- Task brief -
Every line below that contains the word "ящика" must be copied.

- Data to process -
⁂

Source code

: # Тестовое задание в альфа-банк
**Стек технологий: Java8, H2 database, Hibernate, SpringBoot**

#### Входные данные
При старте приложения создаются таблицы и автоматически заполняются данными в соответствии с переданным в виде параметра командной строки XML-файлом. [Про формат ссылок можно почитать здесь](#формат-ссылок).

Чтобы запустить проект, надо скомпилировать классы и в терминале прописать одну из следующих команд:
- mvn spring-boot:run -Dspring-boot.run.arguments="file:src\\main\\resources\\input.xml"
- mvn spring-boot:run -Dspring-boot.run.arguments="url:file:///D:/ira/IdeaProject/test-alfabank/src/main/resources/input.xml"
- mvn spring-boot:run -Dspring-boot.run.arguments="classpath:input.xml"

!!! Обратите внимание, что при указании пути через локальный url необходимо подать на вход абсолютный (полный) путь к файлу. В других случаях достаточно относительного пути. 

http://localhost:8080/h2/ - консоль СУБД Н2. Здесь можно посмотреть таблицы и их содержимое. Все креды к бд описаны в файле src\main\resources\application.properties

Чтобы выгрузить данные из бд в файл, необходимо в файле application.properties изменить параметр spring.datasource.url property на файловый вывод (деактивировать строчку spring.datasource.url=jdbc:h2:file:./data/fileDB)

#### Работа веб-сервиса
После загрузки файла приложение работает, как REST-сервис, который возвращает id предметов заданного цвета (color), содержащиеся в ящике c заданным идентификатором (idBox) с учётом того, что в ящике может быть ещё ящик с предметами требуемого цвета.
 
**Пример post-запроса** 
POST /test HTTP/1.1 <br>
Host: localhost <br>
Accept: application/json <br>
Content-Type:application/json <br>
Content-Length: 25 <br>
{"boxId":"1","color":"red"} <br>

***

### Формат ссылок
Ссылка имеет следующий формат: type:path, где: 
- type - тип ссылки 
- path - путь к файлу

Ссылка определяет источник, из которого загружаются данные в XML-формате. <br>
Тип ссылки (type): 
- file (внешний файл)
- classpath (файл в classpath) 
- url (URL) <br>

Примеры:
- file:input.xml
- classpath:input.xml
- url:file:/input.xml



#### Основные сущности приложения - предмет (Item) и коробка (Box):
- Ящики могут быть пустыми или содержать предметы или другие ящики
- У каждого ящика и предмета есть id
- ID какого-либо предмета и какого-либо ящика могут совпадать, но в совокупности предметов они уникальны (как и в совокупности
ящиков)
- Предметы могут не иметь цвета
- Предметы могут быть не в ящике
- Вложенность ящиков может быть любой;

⁂

- Reply to the task -
- У каждого ящика и предмета есть id
- ID какого-либо предмета и какого-либо ящика могут совпадать, но в совокупности предметов они уникальны (как и в совокупности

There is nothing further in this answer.